State markers are specific proteins that indicate the functional state or condition of a cell at a point in time. Some examples of different states of cells include activation, exhaustion, and proliferation. Some state markers on our standard Peripheral Blood Mononuclear Cell (PBMC) panel are Ki67, a protein all cells produce when replicating, and PD-1, a checkpoint protein expressed on exhausted T cells.

For each cell analyzed, we measure the level of expression of all 25+ proteins on our panel, including all state markers. Data for state markers included in our panels and our web app are reported as frequency and a median channel value (MCV). The frequency represents the proportion of cells within each cell subset expressing that state marker above a set threshold. We say these cells are “positive” for this state marker. This can answer the question “What proportion of T cells are exhausted?” with “37% of T cells are positive for PD-1 and therefore are exhausted.”

The MCV represents the intensity of the signal detected for a specific metal isotope associated with a particular antibody tag on a cell. It is similar to median fluorescence intensity, or MFI, in flow cytometry. This can answer the question “Does the amount of PD-1 expressed on T cells increase or decrease with treatment?” with “The amount of PD-1 expressed on T cells decreases with treatment because the MCV value for PD-1 on T cells drops from 5.6 to 4.8 after treatment.” This type of marker expression level information is important since higher PD-1 protein expression correlates with a more exhausted phenotype (PNAS 2013).

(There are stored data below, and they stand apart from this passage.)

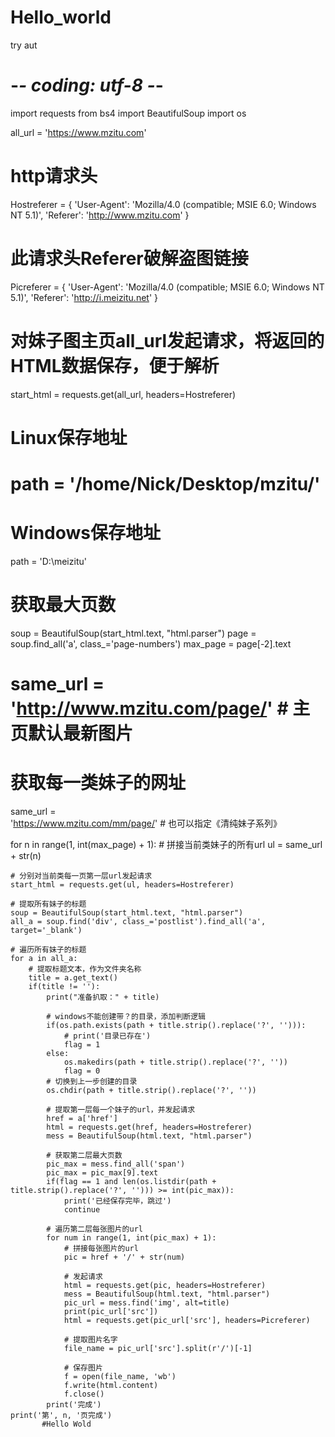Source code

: # Hello_world
try aut

# -*- coding: utf-8 -*-
import requests
from bs4 import BeautifulSoup
import os
 
all_url = 'https://www.mzitu.com'
 
# http请求头
Hostreferer = {
    'User-Agent': 'Mozilla/4.0 (compatible; MSIE 6.0; Windows NT 5.1)',
    'Referer': 'http://www.mzitu.com'
}
# 此请求头Referer破解盗图链接
Picreferer = {
    'User-Agent': 'Mozilla/4.0 (compatible; MSIE 6.0; Windows NT 5.1)',
    'Referer': 'http://i.meizitu.net'
}
 
# 对妹子图主页all_url发起请求，将返回的HTML数据保存，便于解析
start_html = requests.get(all_url, headers=Hostreferer)
 
# Linux保存地址
# path = '/home/Nick/Desktop/mzitu/'
 
# Windows保存地址
path = 'D:\meizitu'
 
# 获取最大页数
soup = BeautifulSoup(start_html.text, "html.parser")
page = soup.find_all('a', class_='page-numbers')
max_page = page[-2].text
 
 
# same_url = 'http://www.mzitu.com/page/'   # 主页默认最新图片
# 获取每一类妹子的网址
same_url = 'https://www.mzitu.com/mm/page/'     # 也可以指定《清纯妹子系列》
 
for n in range(1, int(max_page) + 1):
    # 拼接当前类妹子的所有url
    ul = same_url + str(n)
 
    # 分别对当前类每一页第一层url发起请求
    start_html = requests.get(ul, headers=Hostreferer)
 
    # 提取所有妹子的标题
    soup = BeautifulSoup(start_html.text, "html.parser")
    all_a = soup.find('div', class_='postlist').find_all('a', target='_blank')
 
    # 遍历所有妹子的标题
    for a in all_a:
        # 提取标题文本，作为文件夹名称
        title = a.get_text()
        if(title != ''):
            print("准备扒取：" + title)
 
            # windows不能创建带？的目录，添加判断逻辑
            if(os.path.exists(path + title.strip().replace('?', ''))):
                # print('目录已存在')
                flag = 1
            else:
                os.makedirs(path + title.strip().replace('?', ''))
                flag = 0
            # 切换到上一步创建的目录
            os.chdir(path + title.strip().replace('?', ''))
 
            # 提取第一层每一个妹子的url，并发起请求
            href = a['href']
            html = requests.get(href, headers=Hostreferer)
            mess = BeautifulSoup(html.text, "html.parser")
 
            # 获取第二层最大页数
            pic_max = mess.find_all('span')
            pic_max = pic_max[9].text
            if(flag == 1 and len(os.listdir(path + title.strip().replace('?', ''))) >= int(pic_max)):
                print('已经保存完毕，跳过')
                continue
 
            # 遍历第二层每张图片的url
            for num in range(1, int(pic_max) + 1):
                # 拼接每张图片的url
                pic = href + '/' + str(num)
 
                # 发起请求
                html = requests.get(pic, headers=Hostreferer)
                mess = BeautifulSoup(html.text, "html.parser")
                pic_url = mess.find('img', alt=title)
                print(pic_url['src'])
                html = requests.get(pic_url['src'], headers=Picreferer)
 
                # 提取图片名字
                file_name = pic_url['src'].split(r'/')[-1]
 
                # 保存图片
                f = open(file_name, 'wb')
                f.write(html.content)
                f.close()
            print('完成')
    print('第', n, '页完成')
           #Hello Wold

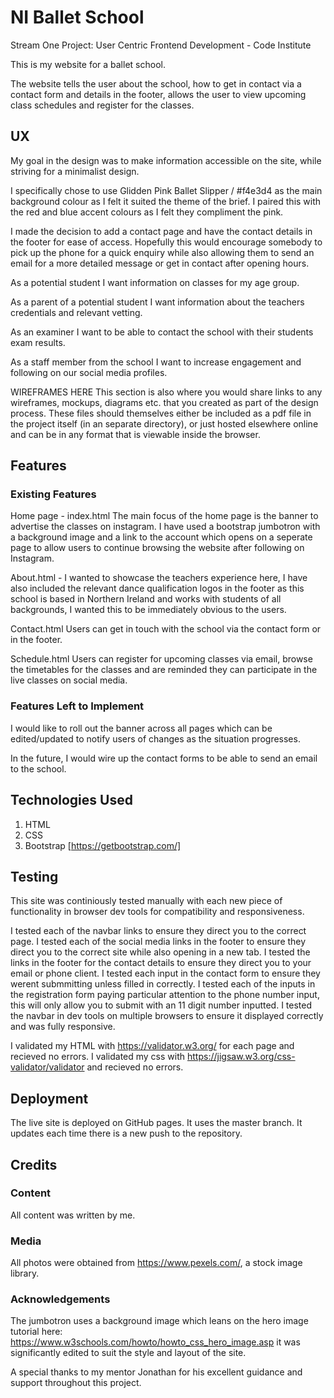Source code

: 

# NI Ballet School
Stream One Project: User Centric Frontend Development - Code Institute 

This is my website for a ballet school. 

The website tells the user about the school, how to get in contact via a contact form and details in the footer, 
allows the user to view upcoming class schedules and register for the classes.

 
## UX

My goal in the design was to make information accessible on the site, while striving for a minimalist design.

I specifically chose to use Glidden Pink Ballet Slipper / #f4e3d4 as the main background colour as I felt it suited the theme of the brief.
I paired this with the red and blue accent colours as I felt they compliment the pink.

I made the decision to add a contact page and have the contact details in the footer for ease of access. 
Hopefully this would encourage somebody to pick up the phone for a quick enquiry while also allowing them to send an email for a more detailed message or get in contact after opening hours.

As a potential student I want information on classes for my age group.

As a parent of a potential student I want information about the teachers credentials and relevant vetting.

As an examiner I want to be able to contact the school with their students exam results.

As a staff member from the school I want to increase engagement and following on our social media profiles.


WIREFRAMES HERE
This section is also where you would share links to any wireframes, mockups, diagrams etc. that you created as part of the design process. These files should themselves either be included as a pdf file in the project itself (in an separate directory), or just hosted elsewhere online and can be in any format that is viewable inside the browser.

## Features

### Existing Features

Home page - index.html The main focus of the home page is the banner to advertise the classes on instagram. 
I have used a bootstrap jumbotron with a background image and a link to the account which opens on a seperate page to allow users to continue browsing the website after following on Instagram.

About.html - I wanted to showcase the teachers experience here, I have also included the relevant dance qualification logos in the footer as this school is based in Northern Ireland and works with students of all backgrounds, 
I wanted this to be immediately obvious to the users.

Contact.html Users can get in touch with the school via the contact form or in the footer.

Schedule.html Users can register for upcoming classes via email, browse the timetables for the classes and are reminded they can participate in the live classes on social media.


### Features Left to Implement

I would like to roll out the banner across all pages which can be edited/updated to notify users of changes as the situation progresses. 


In the future, I would wire up the contact forms to be able to send an email to the school. 

## Technologies Used

1. HTML
2. CSS
3. Bootstrap [https://getbootstrap.com/]

## Testing

This site was continiously tested manually with each new piece of functionality in browser dev tools for compatibility and responsiveness.

I tested each of the navbar links to ensure they direct you to the correct page.
I tested each of the social media links in the footer to ensure they direct you to the correct site while also opening in a new tab.
I tested the links in the footer for the contact details to ensure they direct you to your email or phone client.
I tested each input in the contact form to ensure they werent submmitting unless filled in correctly.
I tested each of the inputs in the registration form paying particular attention to the phone number input, this will only allow you to submit with an 11 digit number  inputted.
I tested the navbar in dev tools on multiple browsers to ensure it displayed correctly and was fully responsive.

I validated my HTML with https://validator.w3.org/ for each page and recieved no errors.
I validated my css with https://jigsaw.w3.org/css-validator/validator and recieved no errors.

## Deployment

The live site is deployed on GitHub pages. It uses the master branch. It updates each time there is a new push to the repository.


## Credits

### Content
All content was written by me.

### Media
All photos were obtained from https://www.pexels.com/, a stock image library.

### Acknowledgements

The jumbotron uses a background image which leans on the hero image tutorial here: https://www.w3schools.com/howto/howto_css_hero_image.asp it was significantly edited to suit the style and layout of the site.

A special thanks to my mentor Jonathan for his excellent guidance and support throughout this project.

We evaluate state marker expression as an MCV for a given marker in the (1) marker-positive cell population and (2) parent population. This allows you to quantify the level of expression within cells that are known to express the state marker of interest and across the entire parent population, including cells with no or low expression of the state marker.

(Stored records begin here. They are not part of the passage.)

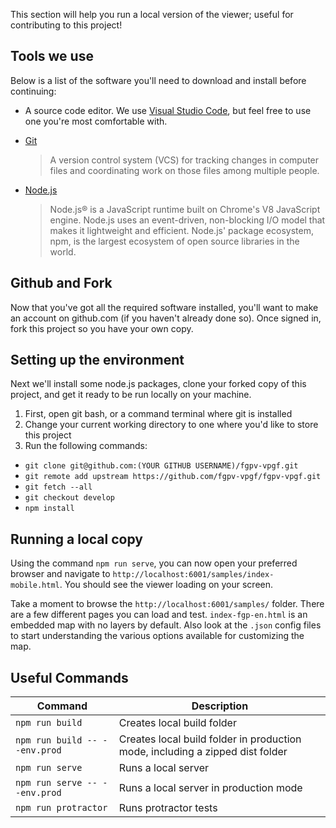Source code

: This section will help you run a local version of the viewer; useful for contributing to this project!

## Tools we use

Below is a list of the software you'll need to download and install before continuing:

- A source code editor. We use [Visual Studio Code](https://code.visualstudio.com/), but feel free to use one you're most comfortable with.
- [Git](https://git-scm.com/downloads)

  > A version control system (VCS) for tracking changes in computer files and coordinating work on those files among multiple people.

- [Node.js](https://nodejs.org/en/)

  > Node.js® is a JavaScript runtime built on Chrome's V8 JavaScript engine. Node.js uses an event-driven, non-blocking I/O model that makes it lightweight and efficient. Node.js' package ecosystem, npm, is the largest ecosystem of open source libraries in the world.

## Github and Fork

Now that you've got all the required software installed, you'll want to make an account on github.com (if you haven't already done so). Once signed in, fork this project so you have your own copy.

## Setting up the environment

Next we'll install some node.js packages, clone your forked copy of this project, and get it ready to be run locally on your machine.

1. First, open git bash, or a command terminal where git is installed
2. Change your current working directory to one where you'd like to store this project
3. Run the following commands:
  - `git clone git@github.com:(YOUR GITHUB USERNAME)/fgpv-vpgf.git`
  - `git remote add upstream https://github.com/fgpv-vpgf/fgpv-vpgf.git`
  - `git fetch --all`
  - `git checkout develop`
  - `npm install`

## Running a local copy

Using the command `npm run serve`, you can now open your preferred browser and navigate to `http://localhost:6001/samples/index-mobile.html`. You should see the viewer loading on your screen.

Take a moment to browse the `http://localhost:6001/samples/` folder. There are a few different pages you can load and test. `index-fgp-en.html` is an embedded map with no layers by default. Also look at the `.json` config files to start understanding the various options available for customizing the map.


## Useful Commands

|Command|Description|
|---------|----------|
|`npm run build`|Creates local build folder|
|`npm run build -- --env.prod`|Creates local build folder in production mode, including a zipped dist folder|
|`npm run serve`|Runs a local server|
|`npm run serve -- --env.prod`|Runs a local server in production mode|
|`npm run protractor`| Runs protractor tests |

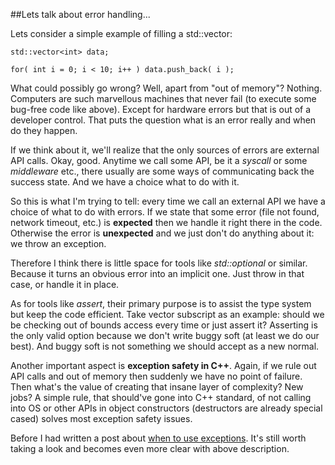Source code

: 
##Lets talk about error handling...

  Lets consider a simple example of filling a std::vector:


    std::vector<int> data;
    
    for( int i = 0; i < 10; i++ ) data.push_back( i );


  What could possibly go wrong? Well, apart from "out of memory"? Nothing. Computers are such
  marvellous machines that never fail (to execute some bug-free code like above). Except for
  hardware errors but that is out of a developer control. That puts the question what is an 
  error really and when do they happen.

  If we think about it, we'll realize that the only sources of errors are external API calls.
  Okay, good. Anytime we call some API, be it a *syscall* or some *middleware* etc., there usually
  are some ways of communicating back the success state. And we have a choice what to do with it.

  So this is what I'm trying to tell: every time we call an external API we have a choice of
  what to do with errors. If we state that some error (file not found, network timeout, etc.) is
  **expected** then we handle it right there in the code. Otherwise the error is **unexpected** 
  and we just don't do anything about it: we throw an exception.

  Therefore I think there is little space for tools like *std::optional* or similar. Because it
  turns an obvious error into an implicit one. Just throw in that case, or handle it in place.

  As for tools like *assert*, their primary purpose is to assist the type system but keep the code
  efficient. Take vector subscript as an example: should we be checking out of bounds access every
  time or just assert it? Asserting is the only valid option because we don't write buggy soft 
  (at least we do our best). And buggy soft is not something we should accept as a new normal.

  Another important aspect is **exception safety in C++**. Again, if we rule out API calls and out 
  of memory then suddenly we have no point of failure. Then what's the value of creating that 
  insane layer of complexity? New jobs? A simple rule, that should've gone into C++ standard, 
  of not calling into OS or other APIs in object constructors (destructors are already special 
  cased) solves most exception safety issues.

  Before I had written a post about [when to use exceptions](exceptions.html). It's still worth
  taking a look and becomes even more clear with above description.


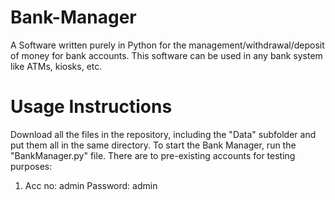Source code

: # Bank-Manager
A Software written purely in Python for the management/withdrawal/deposit of money for bank accounts. This software can be used in any bank system like ATMs, kiosks, etc.

# Usage Instructions
Download all the files in the repository, including the "Data" subfolder and put them all in the same directory.
To start the Bank Manager, run the "BankManager.py" file.
There are to pre-existing accounts for testing purposes:
1. Acc no: admin      Password: admin
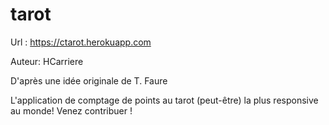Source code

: # tarot

Url : https://ctarot.herokuapp.com

Auteur: HCarriere

D'après une idée originale de T. Faure

L'application de comptage de points au tarot (peut-être) la plus responsive au monde!
Venez contribuer !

In our WebApp, ‘top gate’ refers to the cell population used as the denominator to calculate the relative frequency of an individual immune cell subset. For granulocytes, the top gate is usually total live cells; for non-granulocytes, the top gate is usually total non-granulocytes. For example: if a patient has 45% neutrophils as percent of top gate, it means that 45% of that patient’s live cells are neutrophils. If another patient has 12% CD4 central memory cells, then 12% of that patient’s non-granulocytes are CD4 central memory cells. The reason we use different top level gates is that if all populations were measured as % of live cells, there would be populations so small it would be difficult to plot them or see clear differences between samples. For example, plasmablasts can be ~0.22% of non-granulocytes, but ~0.09% of total live cells. There are two places where you can check what an individual population’s top gate is: a) Teiko clarifies it in the Scope of Work or Work Order (the project contract); b) you can find it in the About Project > Overview > Subset Hierarchy image.

At Teiko, we used unsupervised clustering to identify distinct Treg functional states associated with better survival in 40 patients with urothelial carcinoma.

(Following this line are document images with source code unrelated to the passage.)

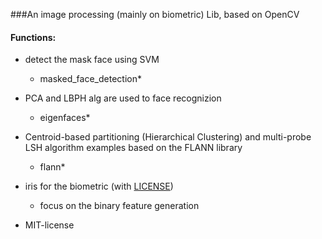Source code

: ###An image processing (mainly on biometric) Lib, based on OpenCV

#### Functions:
     
* detect the mask face using SVM
     - masked_face_detection*
     
* PCA and LBPH alg are used to face recognizion
     - eigenfaces*


* Centroid-based partitioning (Hierarchical Clustering) and multi-probe LSH algorithm examples based on the FLANN library
     - flann*

* iris for the biometric (with [LICENSE](https://github.com/muyun/dev.imageprocessing/blob/master/iris/LICENSE.md))
     - focus on the binary feature generation

* MIT-license

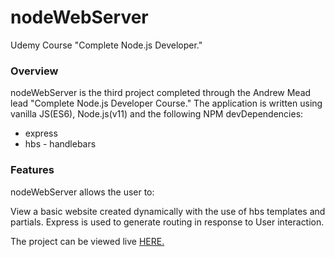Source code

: # nodeWebServer

Udemy Course "Complete Node.js Developer."

<h3>Overview</h3>
<p>nodeWebServer is the third project completed through the Andrew Mead lead "Complete Node.js Developer Course." The application is written using vanilla JS(ES6), Node.js(v11) and the following NPM devDependencies:</p>

<ul>
  <li>express</li>
  <li>hbs - handlebars</li>
</ul>

<h3>Features</h3>
<p>nodeWebServer allows the user to:</p>

View a basic website created dynamically with the use of hbs templates and partials. Express is used to generate routing in response to User interaction. 

The project can be viewed live <a href="https://thawing-meadow-65656.herokuapp.com/">HERE.</a>
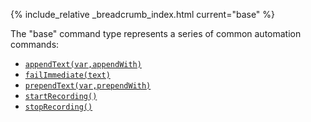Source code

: {% include_relative _breadcrumb_index.html current="base" %}

The "base" command type represents a series of common automation commands:

- [`appendText(var,appendWith)`](appendText(var,appendWith).html)
- [`failImmediate(text)`](failImmediate(text).html)
- [`prependText(var,prependWith)`](prependText(var,prependWith).html)
- [`startRecording()`](startRecording().html)
- [`stopRecording()`](stopRecording().html)
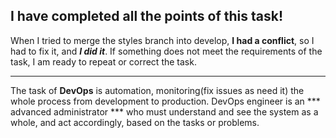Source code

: ## I have completed all the points of this task!

When I tried to merge the styles branch into develop, **I had a conflict**, so I had to fix it, and ***I did it***.
If something does not meet the requirements of the task, I am ready to repeat or correct the task.

---

The task of **DevOps** is automation, monitoring(fix issues as need it) the whole process from development to production. DevOps engineer is an *** advanced administrator *** who must understand and see the system as a whole, and act accordingly, based on the tasks or problems.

We initially applied both gated and unsupervised clustering analysis to identify immune features associated with response. Gated analysis found that higher frequencies of regulatory T cells (Treg) were associated with better survival, a surprising result given that Treg usually suppress tumor-killing immune cells. Unsupervised clustering split the Treg population within the dataset into two distinct clusters. Only one of those was associated with response, and that cluster showed Treg were inactivated. More inactivated Tregs potentially results in stronger anti-tumor activity and greater response to immunotherapy for patients. This crucial Treg population would have been really difficult, if not impossible, to find with manual gating alone. Click the button below to see how we identified this unique Treg cluster!

Yes, you get access to .FCS and Gating-ML files for your project. FCS is the standard file format for flow cytometry experiments. With GatingML, this means you can review the gated data for your project.